[Cryptech Tech] Aes keywrap core ready for test and benchmarking

Paul Selkirk paul at psgd.org
Mon Aug 20 19:43:15 UTC 2018


Summary: The keywrap core does what it says on the package, and does it
a lot faster than software keywrap.

The following table shows wrap and unwrap times (in ms) for various
object sizes. The speedup increases slightly for larger sizes, but in
general let's call it 5x improvement.

        |              WRAP            |             UNWRAP
   size | software |   core  | speedup | software |   core  | speedup
  ------+----------+---------+---------+----------+---------+---------
   128  |   1.086  |  0.220  |  4.94x  |   1.102  |  0.221  |  4.99x
   256  |   2.151  |  0.411  |  5.22x  |   2.186  |  0.414  |  5.28x
   512  |   4.283  |  0.795  |  5.39x  |   4.352  |  0.799  |  5.45x
  1024  |   8.547  |  1.564  |  5.46x  |   8.686  |  1.572  |  5.53x
  2048  |  17.075  |  3.103  |  5.50x  |  17.354  |  3.117  |  5.57x
  4096  |  34.130  |  6.182  |  5.52x  |  34.689  |  6.208  |  5.59x

(Note: I haven't yet tested the practical effects on keygen, signing,
and verification. This is purely about key wrap/unwrap.)

To reproduce this:

Checkout branch 'master' on repo:
  user/js/keywrap

Checkout branch 'js_keywrap' on repos:
  core/platform/alpha
  core/platform/common
  sw/libhal
  sw/stm32

In core/platform/alpha/build, run
  `make keywrap`
  `cryptech_upload --fpga -i alpha_fmc_keywrap.bit`

In sw/stm32, run
  `make cli-test`
  `bin/flash-target projects/cli-test/cli-test`

In cryptech_console, log in with username=ct, password=ct, and run
  `keywrap test` (for test vectors)
  `keywrap test 256 1000` (for timing tests)


Enhancement requests:
> The core does not implement the magic value calculation as specified
> in RFC 5649. Nor does it do any padding of object to a complete 8
> byte block. The caller needs to calculate the 64-bit magic value and
> store it in the A registers.

It seems like this shouldn't be too hard to do in the core. It already
has the length in the RLEN register, which directly gives it both the
MLI field of the AIV ("magic value"), and the padding length.

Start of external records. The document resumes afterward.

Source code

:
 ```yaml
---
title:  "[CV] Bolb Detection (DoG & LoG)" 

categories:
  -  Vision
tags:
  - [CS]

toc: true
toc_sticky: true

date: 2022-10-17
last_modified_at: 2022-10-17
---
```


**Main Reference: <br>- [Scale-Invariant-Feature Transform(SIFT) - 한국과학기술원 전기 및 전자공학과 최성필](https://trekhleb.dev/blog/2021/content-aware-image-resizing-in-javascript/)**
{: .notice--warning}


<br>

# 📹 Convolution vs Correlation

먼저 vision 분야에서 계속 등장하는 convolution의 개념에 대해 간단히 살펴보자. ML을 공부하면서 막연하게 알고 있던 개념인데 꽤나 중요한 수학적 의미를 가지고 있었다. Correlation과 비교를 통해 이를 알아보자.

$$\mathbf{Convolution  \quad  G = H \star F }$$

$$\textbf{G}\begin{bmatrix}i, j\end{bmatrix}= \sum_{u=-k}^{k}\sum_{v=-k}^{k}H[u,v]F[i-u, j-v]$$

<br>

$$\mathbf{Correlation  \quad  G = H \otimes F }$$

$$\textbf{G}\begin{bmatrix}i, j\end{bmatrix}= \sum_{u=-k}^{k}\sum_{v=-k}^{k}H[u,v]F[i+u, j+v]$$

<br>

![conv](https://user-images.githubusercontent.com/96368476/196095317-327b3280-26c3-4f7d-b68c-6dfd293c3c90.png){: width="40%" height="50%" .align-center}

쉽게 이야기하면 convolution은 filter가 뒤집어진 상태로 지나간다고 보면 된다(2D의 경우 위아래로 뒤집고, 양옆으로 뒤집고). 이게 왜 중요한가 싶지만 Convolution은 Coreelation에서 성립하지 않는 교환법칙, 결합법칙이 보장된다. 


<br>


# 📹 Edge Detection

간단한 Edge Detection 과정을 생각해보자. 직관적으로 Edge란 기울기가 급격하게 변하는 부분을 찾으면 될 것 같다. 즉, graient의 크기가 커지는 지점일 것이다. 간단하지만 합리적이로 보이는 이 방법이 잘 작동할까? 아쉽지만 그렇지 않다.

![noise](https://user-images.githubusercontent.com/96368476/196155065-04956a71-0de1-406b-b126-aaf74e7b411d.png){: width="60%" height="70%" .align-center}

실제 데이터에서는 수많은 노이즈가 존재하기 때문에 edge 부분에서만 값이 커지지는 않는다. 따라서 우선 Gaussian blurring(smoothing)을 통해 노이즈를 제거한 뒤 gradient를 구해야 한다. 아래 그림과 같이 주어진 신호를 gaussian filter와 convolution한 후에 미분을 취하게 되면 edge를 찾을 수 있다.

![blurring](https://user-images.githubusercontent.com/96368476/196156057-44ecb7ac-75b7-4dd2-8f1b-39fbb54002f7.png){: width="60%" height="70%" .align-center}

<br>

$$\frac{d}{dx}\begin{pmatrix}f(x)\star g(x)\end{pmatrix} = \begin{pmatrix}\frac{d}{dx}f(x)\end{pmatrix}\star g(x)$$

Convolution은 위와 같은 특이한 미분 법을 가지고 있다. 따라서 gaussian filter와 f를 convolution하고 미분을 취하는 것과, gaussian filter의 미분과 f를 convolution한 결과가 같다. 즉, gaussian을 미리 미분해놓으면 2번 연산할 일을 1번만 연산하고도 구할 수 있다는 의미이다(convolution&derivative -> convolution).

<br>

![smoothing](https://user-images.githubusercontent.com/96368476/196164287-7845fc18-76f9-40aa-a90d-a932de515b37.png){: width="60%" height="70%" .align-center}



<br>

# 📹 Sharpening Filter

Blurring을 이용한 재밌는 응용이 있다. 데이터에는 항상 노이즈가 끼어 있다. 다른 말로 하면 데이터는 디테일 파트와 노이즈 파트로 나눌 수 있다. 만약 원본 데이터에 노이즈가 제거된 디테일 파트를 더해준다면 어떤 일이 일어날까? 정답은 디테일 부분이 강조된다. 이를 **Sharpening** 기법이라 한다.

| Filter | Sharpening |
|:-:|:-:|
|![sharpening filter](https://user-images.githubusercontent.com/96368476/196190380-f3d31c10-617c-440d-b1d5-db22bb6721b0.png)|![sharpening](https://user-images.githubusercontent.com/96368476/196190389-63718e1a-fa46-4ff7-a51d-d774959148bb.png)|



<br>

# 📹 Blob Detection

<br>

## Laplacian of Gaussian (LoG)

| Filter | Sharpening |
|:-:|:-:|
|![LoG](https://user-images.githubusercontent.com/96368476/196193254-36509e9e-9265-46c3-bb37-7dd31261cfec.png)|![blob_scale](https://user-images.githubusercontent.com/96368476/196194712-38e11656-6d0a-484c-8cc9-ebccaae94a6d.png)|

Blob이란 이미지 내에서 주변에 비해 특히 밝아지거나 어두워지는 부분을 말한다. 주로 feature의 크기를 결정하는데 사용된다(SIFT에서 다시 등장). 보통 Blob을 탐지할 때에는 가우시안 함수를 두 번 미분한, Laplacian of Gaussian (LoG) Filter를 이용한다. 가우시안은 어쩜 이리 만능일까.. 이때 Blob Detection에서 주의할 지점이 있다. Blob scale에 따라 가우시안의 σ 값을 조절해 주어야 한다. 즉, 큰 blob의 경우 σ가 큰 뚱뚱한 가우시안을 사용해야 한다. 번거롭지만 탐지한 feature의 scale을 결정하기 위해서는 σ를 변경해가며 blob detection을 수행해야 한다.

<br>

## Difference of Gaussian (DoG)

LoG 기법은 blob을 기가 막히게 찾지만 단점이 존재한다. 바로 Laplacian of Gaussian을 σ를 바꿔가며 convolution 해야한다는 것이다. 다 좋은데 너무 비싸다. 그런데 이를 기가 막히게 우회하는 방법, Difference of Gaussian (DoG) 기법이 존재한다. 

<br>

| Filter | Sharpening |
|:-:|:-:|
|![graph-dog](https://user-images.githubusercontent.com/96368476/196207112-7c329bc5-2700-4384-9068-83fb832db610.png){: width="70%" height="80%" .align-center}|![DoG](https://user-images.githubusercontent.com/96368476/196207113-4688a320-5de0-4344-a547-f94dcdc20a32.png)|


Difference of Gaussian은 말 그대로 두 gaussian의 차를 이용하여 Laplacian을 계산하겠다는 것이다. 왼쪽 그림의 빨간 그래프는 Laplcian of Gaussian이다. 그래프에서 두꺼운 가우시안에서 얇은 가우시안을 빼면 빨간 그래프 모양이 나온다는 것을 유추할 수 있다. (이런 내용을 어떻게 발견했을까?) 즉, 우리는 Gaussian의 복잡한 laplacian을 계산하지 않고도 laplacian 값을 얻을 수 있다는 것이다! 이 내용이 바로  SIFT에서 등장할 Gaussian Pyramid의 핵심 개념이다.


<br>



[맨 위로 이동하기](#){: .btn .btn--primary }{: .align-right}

> Due to address space limitations in the cryptech cores, the core
> implements bank switching (with four banks). The caller must write
> to the BANK register to ensure that subsequent writes to the DATA
> addresses ends up in the correct bank. And similarly, the caller
> needs to set the bank as needed when reading the wrapped/unwrapped
> object from the core. Basically the first 128 words of the object is
> stored in bank 0, the next 128 in bank 1 etc.

I would like to get rid of the bank switching, and unroll the block
memory into a set of contiguous core register blocks (where each block
is 256 4-byte register), as Pavel did for modexps6 and modexpa7. Of
course, this would require agreement about the block memory size,
between keywrap_mem.v, core/platform/common/config/core.cfg, and
sw/libhal/core.c. At present, the HSM keystore uses fixed-size
8096-byte slots, so that's the practical limit. (In the long term,
each core should encode its own length, right after its name and
version, and we could remove the core-specific knowledge from
core.c. But that's a project for another day.)

Finally, I would like this core to directly fetch the KEK from the
MKM, rather than continuing to require the caller to fetch the KEK via
the mkmif core, and feed it right back to the keywrap core. Keeping
the KEK out of RAM can only improve the security of the device.